- EXERCISE
Please copy out every line in the entries that includes the word "subjacente".

Records excerpted from a collection:

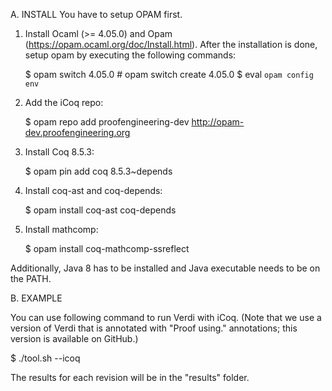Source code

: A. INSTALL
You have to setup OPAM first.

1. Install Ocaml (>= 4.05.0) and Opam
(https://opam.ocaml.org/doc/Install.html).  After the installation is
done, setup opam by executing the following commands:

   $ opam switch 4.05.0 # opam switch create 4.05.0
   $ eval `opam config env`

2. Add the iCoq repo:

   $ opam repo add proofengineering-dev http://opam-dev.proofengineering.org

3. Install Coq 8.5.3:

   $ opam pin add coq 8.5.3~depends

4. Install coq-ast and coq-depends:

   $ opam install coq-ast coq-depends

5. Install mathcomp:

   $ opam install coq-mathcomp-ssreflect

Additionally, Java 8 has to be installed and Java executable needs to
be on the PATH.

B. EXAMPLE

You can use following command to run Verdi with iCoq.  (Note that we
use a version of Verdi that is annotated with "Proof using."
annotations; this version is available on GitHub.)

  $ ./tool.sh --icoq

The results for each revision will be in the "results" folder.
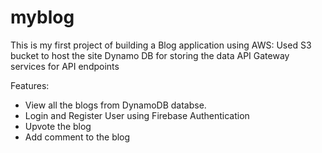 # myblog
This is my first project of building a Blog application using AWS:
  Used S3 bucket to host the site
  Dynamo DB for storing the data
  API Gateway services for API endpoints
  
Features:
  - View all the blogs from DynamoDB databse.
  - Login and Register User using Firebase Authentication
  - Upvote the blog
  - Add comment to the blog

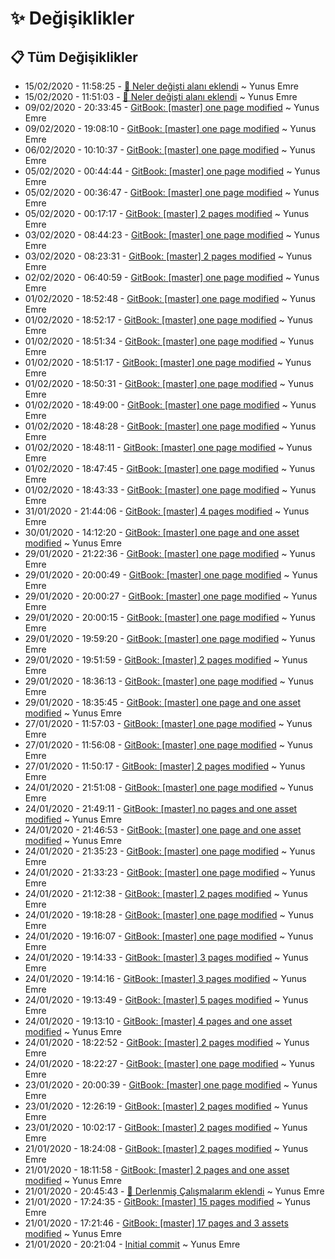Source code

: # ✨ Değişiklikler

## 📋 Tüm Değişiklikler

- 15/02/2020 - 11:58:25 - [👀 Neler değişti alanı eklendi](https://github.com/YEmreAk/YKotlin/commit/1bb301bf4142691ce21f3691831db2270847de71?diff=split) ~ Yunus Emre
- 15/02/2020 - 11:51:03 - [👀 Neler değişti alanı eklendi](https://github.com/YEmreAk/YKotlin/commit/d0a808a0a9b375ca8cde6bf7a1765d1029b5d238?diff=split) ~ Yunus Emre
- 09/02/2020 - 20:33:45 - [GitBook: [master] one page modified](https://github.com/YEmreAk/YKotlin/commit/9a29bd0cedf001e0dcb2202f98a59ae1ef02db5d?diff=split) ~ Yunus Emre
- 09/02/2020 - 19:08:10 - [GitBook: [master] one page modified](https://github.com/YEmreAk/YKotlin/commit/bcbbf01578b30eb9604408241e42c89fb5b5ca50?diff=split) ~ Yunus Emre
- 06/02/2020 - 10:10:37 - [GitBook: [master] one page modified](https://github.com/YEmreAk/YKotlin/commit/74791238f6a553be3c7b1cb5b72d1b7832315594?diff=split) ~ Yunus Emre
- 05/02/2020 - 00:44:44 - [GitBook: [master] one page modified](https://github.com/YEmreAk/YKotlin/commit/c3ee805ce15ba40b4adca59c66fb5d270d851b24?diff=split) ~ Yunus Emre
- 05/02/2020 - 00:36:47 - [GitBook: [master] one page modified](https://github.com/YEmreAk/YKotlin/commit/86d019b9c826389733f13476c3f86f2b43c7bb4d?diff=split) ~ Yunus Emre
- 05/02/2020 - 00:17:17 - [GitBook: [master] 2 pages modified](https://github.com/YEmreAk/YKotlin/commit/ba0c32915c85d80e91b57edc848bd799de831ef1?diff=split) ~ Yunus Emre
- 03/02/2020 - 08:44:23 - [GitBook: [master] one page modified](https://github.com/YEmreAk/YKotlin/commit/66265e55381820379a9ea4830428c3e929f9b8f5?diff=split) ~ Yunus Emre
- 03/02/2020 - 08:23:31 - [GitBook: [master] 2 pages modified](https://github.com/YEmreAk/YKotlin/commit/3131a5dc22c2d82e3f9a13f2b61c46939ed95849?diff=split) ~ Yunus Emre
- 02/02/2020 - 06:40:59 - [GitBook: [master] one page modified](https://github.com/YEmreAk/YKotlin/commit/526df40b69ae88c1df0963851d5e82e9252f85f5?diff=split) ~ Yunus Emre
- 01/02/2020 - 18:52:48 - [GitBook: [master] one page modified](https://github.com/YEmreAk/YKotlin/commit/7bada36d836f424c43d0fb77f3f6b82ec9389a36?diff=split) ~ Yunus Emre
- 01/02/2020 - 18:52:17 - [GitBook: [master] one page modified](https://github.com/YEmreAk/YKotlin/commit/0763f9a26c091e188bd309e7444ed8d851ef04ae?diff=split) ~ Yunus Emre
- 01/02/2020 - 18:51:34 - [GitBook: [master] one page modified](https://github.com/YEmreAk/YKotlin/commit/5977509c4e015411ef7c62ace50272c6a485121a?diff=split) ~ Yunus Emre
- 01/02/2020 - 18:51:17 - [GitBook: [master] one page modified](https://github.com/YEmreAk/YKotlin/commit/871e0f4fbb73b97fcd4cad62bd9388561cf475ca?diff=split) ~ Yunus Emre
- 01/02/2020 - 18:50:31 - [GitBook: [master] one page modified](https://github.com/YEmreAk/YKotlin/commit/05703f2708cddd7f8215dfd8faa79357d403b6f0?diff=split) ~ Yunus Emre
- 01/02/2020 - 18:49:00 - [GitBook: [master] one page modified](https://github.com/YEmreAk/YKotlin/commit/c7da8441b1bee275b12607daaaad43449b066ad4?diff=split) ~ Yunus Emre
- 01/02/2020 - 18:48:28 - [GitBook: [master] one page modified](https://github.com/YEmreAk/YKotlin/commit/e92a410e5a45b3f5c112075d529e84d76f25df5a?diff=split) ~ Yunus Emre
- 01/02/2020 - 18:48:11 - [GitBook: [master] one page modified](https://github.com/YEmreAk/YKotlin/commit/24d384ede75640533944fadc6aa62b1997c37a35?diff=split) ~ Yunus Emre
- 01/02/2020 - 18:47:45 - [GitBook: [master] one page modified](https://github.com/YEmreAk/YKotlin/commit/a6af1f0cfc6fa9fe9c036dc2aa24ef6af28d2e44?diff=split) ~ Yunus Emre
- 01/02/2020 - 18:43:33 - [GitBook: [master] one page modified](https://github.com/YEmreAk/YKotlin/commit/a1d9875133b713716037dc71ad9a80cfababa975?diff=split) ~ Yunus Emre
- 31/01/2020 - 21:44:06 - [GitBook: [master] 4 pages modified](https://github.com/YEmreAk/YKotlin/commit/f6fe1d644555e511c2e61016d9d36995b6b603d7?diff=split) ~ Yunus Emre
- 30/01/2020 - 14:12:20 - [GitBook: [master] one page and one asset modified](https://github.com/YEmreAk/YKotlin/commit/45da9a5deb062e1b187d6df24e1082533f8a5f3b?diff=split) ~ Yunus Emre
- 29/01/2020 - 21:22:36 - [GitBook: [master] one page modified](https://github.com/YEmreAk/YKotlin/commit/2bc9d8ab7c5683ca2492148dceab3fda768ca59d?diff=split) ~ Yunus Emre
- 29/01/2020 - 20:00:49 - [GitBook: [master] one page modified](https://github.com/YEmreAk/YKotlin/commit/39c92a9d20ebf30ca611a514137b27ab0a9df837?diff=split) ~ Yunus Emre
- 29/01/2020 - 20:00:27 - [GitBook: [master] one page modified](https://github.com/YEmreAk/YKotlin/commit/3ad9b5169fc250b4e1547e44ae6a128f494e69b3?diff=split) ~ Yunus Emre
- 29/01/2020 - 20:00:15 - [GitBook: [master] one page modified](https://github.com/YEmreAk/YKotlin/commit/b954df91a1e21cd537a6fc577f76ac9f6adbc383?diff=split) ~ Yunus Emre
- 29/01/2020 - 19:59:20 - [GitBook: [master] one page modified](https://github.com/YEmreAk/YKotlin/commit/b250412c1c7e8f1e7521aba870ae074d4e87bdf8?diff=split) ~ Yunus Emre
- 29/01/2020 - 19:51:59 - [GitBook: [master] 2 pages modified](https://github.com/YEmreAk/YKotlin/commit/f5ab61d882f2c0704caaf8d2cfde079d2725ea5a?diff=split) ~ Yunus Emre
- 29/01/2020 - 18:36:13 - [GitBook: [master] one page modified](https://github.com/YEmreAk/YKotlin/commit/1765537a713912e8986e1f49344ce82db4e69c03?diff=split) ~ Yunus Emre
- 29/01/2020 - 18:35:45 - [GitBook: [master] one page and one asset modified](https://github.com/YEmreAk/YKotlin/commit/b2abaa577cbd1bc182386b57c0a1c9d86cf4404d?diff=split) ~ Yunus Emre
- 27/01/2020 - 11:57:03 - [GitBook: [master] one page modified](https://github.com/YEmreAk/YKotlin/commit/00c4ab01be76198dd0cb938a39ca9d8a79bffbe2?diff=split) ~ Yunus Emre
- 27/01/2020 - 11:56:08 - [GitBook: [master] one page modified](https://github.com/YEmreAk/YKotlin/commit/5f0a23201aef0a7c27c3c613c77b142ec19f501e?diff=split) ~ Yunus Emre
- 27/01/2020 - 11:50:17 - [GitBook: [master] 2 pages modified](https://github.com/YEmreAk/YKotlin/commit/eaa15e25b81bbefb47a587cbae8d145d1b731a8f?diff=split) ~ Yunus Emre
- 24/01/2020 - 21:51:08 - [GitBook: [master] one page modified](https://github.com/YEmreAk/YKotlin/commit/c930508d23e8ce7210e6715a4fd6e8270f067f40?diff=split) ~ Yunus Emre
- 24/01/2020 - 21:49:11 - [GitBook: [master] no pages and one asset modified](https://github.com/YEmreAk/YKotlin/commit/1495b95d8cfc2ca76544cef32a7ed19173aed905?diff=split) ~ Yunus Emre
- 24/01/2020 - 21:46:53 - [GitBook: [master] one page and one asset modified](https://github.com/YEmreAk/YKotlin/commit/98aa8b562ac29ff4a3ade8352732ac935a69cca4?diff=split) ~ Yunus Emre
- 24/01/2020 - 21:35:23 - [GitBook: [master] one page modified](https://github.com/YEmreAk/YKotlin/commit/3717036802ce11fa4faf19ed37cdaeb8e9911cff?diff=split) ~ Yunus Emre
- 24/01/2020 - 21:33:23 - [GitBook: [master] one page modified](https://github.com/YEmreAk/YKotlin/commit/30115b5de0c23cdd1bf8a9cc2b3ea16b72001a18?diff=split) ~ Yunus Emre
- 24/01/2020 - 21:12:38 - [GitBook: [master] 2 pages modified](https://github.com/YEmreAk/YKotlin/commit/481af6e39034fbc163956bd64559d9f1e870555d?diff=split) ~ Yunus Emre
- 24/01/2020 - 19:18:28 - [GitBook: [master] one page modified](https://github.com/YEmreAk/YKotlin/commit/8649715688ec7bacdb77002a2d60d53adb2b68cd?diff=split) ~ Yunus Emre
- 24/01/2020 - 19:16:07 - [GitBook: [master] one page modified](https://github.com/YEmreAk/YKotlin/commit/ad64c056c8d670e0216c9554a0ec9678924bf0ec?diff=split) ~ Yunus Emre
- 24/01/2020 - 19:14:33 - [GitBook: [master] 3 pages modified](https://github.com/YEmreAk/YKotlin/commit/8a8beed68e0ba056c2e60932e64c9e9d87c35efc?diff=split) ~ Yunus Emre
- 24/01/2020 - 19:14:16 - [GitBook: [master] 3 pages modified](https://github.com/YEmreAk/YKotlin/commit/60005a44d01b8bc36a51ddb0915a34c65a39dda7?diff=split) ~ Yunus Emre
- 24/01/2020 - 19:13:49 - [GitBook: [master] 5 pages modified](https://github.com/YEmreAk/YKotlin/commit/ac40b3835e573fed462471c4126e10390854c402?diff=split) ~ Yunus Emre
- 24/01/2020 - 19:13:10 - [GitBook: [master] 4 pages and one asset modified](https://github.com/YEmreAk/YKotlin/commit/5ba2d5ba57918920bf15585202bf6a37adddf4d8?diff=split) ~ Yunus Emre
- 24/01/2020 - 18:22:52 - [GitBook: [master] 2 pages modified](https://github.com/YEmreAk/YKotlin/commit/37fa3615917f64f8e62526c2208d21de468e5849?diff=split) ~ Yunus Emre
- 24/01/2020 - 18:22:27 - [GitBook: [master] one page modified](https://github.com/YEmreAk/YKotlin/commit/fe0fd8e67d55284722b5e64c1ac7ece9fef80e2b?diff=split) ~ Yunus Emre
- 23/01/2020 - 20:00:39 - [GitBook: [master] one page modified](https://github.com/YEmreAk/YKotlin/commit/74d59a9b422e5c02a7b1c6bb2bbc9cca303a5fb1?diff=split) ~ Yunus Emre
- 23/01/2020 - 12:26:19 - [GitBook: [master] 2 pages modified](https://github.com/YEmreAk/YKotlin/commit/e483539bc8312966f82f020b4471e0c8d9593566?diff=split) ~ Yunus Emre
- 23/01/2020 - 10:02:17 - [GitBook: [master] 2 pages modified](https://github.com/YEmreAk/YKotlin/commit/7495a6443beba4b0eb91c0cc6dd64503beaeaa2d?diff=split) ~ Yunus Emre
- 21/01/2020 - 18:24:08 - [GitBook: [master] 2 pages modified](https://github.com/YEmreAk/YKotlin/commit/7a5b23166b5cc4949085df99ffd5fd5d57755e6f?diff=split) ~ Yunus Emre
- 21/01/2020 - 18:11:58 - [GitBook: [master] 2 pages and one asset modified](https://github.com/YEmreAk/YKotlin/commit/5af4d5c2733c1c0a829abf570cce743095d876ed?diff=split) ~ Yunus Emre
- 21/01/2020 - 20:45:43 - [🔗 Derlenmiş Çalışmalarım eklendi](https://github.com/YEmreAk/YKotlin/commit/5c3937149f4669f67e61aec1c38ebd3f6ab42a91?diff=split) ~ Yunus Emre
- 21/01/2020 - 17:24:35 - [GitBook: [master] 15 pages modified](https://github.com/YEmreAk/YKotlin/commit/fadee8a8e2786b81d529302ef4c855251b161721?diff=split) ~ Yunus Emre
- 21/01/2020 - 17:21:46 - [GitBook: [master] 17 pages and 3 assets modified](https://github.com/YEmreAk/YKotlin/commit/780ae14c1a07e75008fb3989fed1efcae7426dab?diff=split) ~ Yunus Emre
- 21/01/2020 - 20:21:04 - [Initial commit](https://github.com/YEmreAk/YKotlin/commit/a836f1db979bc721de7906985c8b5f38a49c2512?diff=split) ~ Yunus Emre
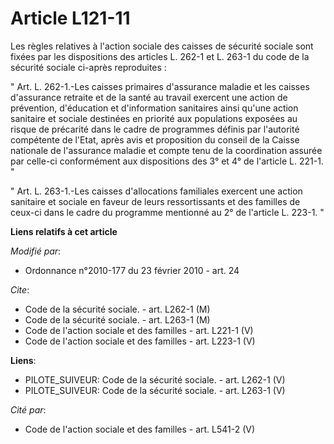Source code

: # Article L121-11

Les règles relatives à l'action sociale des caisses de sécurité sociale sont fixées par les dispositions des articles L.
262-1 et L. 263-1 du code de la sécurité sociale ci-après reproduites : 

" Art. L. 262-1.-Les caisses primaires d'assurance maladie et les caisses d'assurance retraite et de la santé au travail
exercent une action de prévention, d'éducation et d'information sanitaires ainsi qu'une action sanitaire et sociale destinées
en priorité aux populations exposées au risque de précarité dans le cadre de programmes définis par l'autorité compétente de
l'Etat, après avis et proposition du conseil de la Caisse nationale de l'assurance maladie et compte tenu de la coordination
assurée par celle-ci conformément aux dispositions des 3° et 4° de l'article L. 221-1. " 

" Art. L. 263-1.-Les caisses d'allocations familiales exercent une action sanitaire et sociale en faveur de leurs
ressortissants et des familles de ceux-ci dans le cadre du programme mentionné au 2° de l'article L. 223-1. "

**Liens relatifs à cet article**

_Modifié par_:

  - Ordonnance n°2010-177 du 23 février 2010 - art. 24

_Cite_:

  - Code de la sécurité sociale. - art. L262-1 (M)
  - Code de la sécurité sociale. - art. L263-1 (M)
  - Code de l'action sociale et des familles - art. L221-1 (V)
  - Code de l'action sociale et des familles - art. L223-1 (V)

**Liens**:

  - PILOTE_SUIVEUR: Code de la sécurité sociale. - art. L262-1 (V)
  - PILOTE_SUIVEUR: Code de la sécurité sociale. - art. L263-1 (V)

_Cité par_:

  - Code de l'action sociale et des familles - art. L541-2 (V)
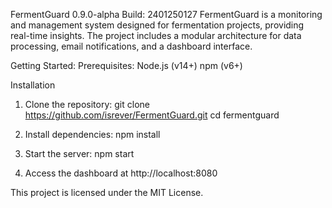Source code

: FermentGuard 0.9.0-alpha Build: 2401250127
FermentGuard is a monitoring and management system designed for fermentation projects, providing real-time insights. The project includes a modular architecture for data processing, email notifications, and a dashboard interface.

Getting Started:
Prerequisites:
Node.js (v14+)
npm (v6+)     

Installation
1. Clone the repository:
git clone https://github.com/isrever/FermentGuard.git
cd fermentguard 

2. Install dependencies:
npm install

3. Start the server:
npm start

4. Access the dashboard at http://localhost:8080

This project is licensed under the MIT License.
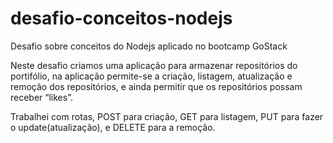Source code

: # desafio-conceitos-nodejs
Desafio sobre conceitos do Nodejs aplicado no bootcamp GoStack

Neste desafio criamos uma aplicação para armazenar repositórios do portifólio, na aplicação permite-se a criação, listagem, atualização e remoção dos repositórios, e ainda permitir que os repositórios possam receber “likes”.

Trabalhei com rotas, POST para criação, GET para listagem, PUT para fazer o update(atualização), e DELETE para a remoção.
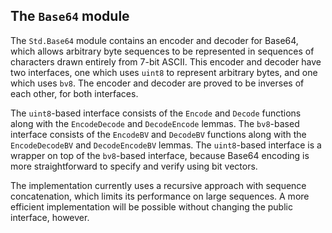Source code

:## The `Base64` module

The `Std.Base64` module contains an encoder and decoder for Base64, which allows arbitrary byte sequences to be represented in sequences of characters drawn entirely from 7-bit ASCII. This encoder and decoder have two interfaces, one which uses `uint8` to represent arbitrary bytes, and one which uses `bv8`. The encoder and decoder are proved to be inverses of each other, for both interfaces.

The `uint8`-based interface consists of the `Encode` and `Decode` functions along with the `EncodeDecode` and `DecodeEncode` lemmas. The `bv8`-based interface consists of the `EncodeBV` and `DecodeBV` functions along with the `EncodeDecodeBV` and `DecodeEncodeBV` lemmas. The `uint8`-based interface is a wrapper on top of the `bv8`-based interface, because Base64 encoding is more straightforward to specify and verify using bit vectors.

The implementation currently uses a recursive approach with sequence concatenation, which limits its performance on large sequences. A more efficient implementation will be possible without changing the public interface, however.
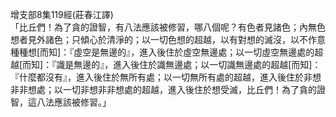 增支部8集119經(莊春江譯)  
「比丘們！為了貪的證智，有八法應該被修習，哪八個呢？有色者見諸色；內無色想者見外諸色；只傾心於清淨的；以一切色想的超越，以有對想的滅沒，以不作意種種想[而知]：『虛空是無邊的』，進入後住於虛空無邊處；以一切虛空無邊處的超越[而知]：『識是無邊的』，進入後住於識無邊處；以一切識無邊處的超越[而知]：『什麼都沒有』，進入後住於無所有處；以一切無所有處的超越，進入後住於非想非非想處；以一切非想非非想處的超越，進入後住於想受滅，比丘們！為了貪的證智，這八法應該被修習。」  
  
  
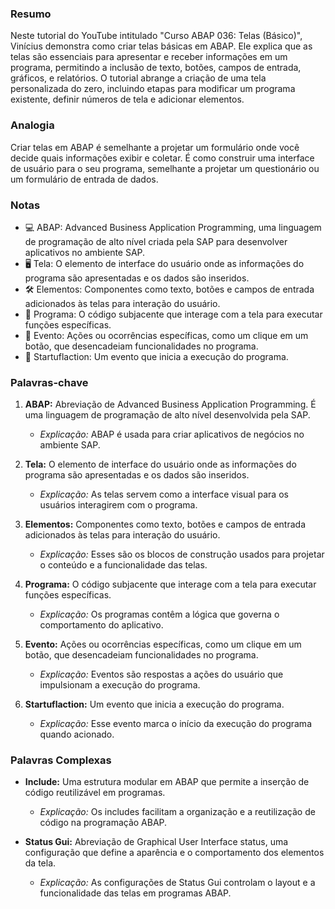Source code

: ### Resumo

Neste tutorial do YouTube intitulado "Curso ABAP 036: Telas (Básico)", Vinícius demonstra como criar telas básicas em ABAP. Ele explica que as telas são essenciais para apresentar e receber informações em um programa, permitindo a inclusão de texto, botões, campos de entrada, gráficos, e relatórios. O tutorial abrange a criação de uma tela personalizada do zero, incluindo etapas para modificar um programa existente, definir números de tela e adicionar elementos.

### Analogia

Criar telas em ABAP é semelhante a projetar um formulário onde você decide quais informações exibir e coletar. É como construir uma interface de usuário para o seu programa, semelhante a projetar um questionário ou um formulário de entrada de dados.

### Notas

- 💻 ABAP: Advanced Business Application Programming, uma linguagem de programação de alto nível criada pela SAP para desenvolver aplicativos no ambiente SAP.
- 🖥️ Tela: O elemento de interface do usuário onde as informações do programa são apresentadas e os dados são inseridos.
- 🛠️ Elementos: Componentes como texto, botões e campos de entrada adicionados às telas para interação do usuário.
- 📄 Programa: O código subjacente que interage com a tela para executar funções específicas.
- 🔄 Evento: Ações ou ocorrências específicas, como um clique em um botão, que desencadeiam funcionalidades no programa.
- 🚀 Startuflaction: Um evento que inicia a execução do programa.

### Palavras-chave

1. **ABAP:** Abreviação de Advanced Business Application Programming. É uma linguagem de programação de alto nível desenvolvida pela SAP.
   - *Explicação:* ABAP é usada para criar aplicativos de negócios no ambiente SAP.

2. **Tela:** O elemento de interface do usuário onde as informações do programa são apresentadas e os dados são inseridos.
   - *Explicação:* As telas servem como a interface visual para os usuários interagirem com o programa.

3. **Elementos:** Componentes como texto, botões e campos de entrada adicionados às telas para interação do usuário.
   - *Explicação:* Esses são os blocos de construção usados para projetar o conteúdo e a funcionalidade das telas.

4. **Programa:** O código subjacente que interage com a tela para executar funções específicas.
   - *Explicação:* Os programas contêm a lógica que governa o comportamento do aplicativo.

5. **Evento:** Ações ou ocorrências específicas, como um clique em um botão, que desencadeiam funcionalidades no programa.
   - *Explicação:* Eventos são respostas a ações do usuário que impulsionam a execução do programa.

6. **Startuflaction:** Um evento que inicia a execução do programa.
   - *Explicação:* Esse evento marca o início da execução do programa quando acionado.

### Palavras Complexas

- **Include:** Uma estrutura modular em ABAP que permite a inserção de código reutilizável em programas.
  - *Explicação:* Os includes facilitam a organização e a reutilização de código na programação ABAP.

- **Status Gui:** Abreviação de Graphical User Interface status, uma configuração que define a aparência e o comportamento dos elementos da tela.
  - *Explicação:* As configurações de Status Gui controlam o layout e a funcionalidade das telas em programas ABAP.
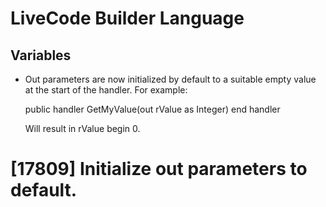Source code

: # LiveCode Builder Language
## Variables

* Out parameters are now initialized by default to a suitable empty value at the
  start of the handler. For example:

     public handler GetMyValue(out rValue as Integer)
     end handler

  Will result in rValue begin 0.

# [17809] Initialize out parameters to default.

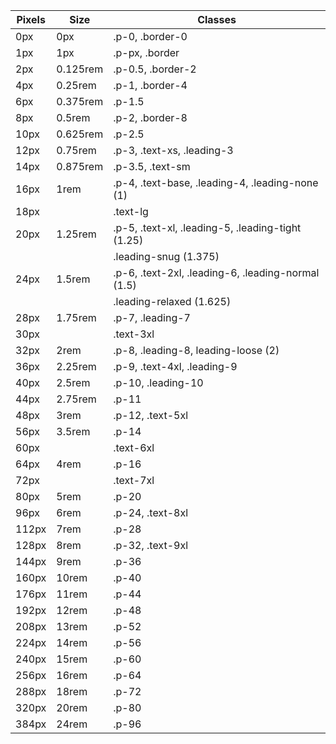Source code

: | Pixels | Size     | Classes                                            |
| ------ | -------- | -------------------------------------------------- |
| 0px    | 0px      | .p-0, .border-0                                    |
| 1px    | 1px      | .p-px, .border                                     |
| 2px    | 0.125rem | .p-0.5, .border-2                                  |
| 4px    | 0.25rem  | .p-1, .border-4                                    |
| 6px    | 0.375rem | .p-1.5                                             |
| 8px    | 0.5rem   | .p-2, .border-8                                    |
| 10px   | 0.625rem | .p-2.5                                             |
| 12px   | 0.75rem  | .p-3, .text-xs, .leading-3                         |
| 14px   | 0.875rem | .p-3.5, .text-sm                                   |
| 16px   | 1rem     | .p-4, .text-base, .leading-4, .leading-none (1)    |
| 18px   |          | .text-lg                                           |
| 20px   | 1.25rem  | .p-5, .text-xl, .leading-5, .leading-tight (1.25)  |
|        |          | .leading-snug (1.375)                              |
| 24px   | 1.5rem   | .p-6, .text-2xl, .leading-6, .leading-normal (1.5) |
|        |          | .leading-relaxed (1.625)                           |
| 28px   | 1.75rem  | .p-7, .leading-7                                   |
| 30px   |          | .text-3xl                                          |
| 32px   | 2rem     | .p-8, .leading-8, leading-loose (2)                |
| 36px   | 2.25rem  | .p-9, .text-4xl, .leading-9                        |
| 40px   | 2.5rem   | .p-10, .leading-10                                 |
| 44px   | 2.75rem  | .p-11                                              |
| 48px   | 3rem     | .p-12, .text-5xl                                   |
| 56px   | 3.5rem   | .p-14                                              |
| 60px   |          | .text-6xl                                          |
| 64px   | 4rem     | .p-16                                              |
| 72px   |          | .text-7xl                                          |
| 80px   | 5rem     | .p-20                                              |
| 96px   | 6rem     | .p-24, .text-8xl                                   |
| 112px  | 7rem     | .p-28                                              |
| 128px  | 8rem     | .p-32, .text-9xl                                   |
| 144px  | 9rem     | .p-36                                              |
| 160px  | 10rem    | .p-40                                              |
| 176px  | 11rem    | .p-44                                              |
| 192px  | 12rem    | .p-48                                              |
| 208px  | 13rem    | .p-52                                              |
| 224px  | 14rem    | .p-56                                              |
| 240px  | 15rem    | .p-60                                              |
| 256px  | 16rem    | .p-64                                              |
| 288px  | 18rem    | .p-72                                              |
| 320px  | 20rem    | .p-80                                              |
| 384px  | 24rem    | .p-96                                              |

- EXERCISE OUTPUT
- 📄 Programa: O código subjacente que interage com a tela para executar funções específicas.
4. **Programa:** O código subjacente que interage com a tela para executar funções específicas.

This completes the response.